Non possono cosi’ qualificarsi senza causa ne’ possono dar luogo all’azione sussidiaria prevista dall’articolo 2041 c.c. e segg. le diminuzioni patrimoniali del debitore dovute alla sue volontarie condotte di modificazione del bene gia’ oggetto di pignoramento e in pendenza del processo esecutivo, se non fatte valere tempestivamente con gli strumenti propri del processo medesimo, comunque perche’ precluse al di fuori del controllo del giudice ed estranee alle finalita’ del processo in questione.
4. – Pertanto, ai sensi degli articoli 380 bis e 385 c.p.c., il ricorso va rigettato, ma non vi e’ luogo a provvedere sulle spese del giudizio di legittimita’, non avendovi svolto attivita’ difensiva l’intimato.

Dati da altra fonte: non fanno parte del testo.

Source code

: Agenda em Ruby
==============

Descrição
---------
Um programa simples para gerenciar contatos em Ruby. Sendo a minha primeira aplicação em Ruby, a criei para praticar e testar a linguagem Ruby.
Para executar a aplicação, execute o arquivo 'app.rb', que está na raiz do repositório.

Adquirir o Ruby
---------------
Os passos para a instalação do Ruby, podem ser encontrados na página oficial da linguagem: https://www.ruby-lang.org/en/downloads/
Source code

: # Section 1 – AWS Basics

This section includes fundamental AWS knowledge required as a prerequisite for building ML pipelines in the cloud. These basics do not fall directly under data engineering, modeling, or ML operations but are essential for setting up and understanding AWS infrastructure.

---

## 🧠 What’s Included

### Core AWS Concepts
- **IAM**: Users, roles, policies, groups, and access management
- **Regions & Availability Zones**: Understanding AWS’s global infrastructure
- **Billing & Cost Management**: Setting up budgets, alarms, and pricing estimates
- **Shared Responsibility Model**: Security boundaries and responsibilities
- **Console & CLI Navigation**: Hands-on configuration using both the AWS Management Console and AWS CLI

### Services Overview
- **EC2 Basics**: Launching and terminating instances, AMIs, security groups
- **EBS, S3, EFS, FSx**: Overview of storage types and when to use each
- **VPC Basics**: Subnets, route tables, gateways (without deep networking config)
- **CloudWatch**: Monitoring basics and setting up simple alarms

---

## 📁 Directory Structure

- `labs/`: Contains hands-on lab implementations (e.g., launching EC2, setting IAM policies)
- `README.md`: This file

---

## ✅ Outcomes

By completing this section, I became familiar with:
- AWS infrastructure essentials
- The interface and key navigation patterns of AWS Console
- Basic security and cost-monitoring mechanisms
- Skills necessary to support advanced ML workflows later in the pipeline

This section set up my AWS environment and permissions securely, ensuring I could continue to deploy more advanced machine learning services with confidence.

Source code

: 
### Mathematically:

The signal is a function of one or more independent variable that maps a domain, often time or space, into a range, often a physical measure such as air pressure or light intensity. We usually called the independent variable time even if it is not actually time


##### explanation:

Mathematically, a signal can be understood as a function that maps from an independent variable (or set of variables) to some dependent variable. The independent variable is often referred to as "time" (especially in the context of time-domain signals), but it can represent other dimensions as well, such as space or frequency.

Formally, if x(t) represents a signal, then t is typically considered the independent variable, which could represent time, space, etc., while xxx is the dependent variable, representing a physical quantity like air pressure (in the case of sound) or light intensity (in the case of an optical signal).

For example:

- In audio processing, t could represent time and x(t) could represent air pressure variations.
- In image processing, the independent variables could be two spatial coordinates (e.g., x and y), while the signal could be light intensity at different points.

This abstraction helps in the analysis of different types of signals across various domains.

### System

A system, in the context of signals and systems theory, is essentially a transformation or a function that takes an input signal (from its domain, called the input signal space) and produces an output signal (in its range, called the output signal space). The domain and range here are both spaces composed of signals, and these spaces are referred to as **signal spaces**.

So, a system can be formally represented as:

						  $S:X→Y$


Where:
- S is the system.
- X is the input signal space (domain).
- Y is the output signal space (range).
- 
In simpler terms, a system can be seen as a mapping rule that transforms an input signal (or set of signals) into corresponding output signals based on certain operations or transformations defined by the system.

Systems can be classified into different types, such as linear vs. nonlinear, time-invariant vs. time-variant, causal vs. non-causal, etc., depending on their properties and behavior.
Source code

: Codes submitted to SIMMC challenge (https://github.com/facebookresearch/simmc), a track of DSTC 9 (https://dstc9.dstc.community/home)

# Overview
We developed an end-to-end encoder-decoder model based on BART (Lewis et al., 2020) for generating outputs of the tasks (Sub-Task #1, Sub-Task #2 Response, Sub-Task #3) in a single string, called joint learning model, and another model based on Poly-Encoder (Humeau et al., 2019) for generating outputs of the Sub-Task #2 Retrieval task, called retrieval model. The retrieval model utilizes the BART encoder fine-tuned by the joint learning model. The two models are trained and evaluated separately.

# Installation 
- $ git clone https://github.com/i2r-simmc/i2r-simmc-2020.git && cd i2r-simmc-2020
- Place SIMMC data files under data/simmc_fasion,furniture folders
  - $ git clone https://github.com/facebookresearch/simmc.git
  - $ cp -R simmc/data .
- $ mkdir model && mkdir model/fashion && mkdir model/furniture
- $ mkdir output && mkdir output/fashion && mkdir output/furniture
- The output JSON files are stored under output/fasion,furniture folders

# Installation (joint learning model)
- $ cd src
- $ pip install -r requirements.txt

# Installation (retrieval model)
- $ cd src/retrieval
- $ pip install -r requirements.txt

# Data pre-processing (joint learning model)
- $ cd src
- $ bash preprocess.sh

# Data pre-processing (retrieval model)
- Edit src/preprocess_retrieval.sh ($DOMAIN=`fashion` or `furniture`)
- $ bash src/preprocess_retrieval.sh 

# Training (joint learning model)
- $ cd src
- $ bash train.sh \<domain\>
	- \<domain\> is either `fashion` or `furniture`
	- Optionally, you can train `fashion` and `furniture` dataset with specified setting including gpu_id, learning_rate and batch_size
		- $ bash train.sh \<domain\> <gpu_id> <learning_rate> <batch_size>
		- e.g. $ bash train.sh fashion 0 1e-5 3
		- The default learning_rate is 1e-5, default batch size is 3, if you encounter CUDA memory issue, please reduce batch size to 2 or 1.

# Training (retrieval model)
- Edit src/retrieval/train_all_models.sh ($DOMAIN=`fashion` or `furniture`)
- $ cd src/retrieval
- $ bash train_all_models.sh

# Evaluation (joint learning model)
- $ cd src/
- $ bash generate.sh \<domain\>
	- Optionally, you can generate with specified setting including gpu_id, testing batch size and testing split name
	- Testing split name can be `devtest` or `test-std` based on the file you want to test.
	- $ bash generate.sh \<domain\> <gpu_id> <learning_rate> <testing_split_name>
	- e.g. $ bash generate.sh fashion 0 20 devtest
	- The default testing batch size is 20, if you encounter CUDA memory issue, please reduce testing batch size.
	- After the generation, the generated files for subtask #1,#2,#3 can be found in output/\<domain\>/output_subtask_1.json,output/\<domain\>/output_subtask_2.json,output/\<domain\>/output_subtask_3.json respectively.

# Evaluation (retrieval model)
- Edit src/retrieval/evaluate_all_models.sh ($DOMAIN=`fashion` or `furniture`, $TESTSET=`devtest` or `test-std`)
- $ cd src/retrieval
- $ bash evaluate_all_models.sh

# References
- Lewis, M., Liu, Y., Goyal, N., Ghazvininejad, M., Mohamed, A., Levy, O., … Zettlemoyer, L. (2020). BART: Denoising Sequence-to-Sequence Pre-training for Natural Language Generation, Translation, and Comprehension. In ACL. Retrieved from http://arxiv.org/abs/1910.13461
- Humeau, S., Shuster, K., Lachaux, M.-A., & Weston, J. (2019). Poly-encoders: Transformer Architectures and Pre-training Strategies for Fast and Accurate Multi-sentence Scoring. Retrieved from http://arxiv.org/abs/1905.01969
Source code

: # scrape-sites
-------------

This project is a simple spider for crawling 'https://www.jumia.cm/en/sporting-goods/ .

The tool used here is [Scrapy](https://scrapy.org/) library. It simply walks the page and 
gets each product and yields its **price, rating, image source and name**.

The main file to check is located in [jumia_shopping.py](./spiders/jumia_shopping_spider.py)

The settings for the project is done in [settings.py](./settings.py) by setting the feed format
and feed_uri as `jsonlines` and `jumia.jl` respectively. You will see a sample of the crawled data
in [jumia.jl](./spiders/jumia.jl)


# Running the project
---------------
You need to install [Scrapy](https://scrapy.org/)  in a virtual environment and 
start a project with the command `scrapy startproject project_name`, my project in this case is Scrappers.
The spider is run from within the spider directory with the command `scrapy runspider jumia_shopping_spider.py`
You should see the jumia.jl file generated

5. – Deve, infine, trovare applicazione il Decreto del Presidente della Repubblica n. 115 del 2002, articolo 13, comma 1 quater, inserito dalla L. 24 dicembre 2012, n. 228, articolo 1, comma 17, in tema di contributo unificato per i gradi o i giudizi di impugnazione: ai sensi di tale disposizione, il giudice dell’impugnazione e’ vincolato, pronunziando il provvedimento che la definisce, a dare atto – senza ulteriori valutazioni discrezionali – della sussistenza dei presupposti (rigetto integrale o inammissibilita’ o improcedibilita’ dell’impugnazione) per il versamento, da parte dell’impugnante integralmente soccombente, dell’ulteriore importo a titolo di contributo unificato pari a quello eventualmente dovuto per l’impugnazione proposta, a norma del cit. articolo 13, comma 1 bis; sicche’, poiche’ ella ne e’ legittimamente stata esentata fin dalla proposizione del ricorso, non sara’ tenuta a pagare alcunche’ d’altro.

P.Q.M.

La Corte:
– rigetta il ricorso;
– ai sensi del Decreto del Presidente della Repubblica n. 115 del 2002, articolo 13, comma 1 quater, come modif. dalla L. n. 228 del 2012, da’ atto della non sussistenza dei presupposti per il versamento, da parte della ricorrente, dell’ulteriore importo a titolo di contributo unificato, pari a quello dovuto per il ricorso, a norma del cit. D.P.R., articolo 13, comma 1 bis.